*Entries supplied*.

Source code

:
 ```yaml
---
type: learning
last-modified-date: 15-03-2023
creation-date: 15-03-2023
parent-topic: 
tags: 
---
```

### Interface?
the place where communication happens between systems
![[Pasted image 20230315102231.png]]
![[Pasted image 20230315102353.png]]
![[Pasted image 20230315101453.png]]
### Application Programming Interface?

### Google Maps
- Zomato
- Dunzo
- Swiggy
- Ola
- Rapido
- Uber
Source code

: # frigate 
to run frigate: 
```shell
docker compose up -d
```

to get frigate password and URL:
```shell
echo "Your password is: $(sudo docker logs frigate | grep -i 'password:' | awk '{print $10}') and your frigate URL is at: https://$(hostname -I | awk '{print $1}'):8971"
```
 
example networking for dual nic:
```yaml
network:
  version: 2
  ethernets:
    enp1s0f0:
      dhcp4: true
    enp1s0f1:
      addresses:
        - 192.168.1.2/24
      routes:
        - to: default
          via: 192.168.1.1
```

*Action item*. Hand back the listing exactly. Include every line.

*Result of this exercise*.
Source code

:
 ```yaml
---
type: learning
last-modified-date: 15-03-2023
creation-date: 15-03-2023
parent-topic: 
tags: 
---
```

### Interface?
the place where communication happens between systems
![[Pasted image 20230315102231.png]]
![[Pasted image 20230315102353.png]]
![[Pasted image 20230315101453.png]]
### Application Programming Interface?

### Google Maps
- Zomato
- Dunzo
- Swiggy
- Ola
- Rapido
- Uber
Source code

: # frigate 
to run frigate: 
```shell
docker compose up -d
```

to get frigate password and URL:
```shell
echo "Your password is: $(sudo docker logs frigate | grep -i 'password:' | awk '{print $10}') and your frigate URL is at: https://$(hostname -I | awk '{print $1}'):8971"
```
 
example networking for dual nic:
```yaml
network:
  version: 2
  ethernets:
    enp1s0f0:
      dhcp4: true
    enp1s0f1:
      addresses:
        - 192.168.1.2/24
      routes:
        - to: default
          via: 192.168.1.1
```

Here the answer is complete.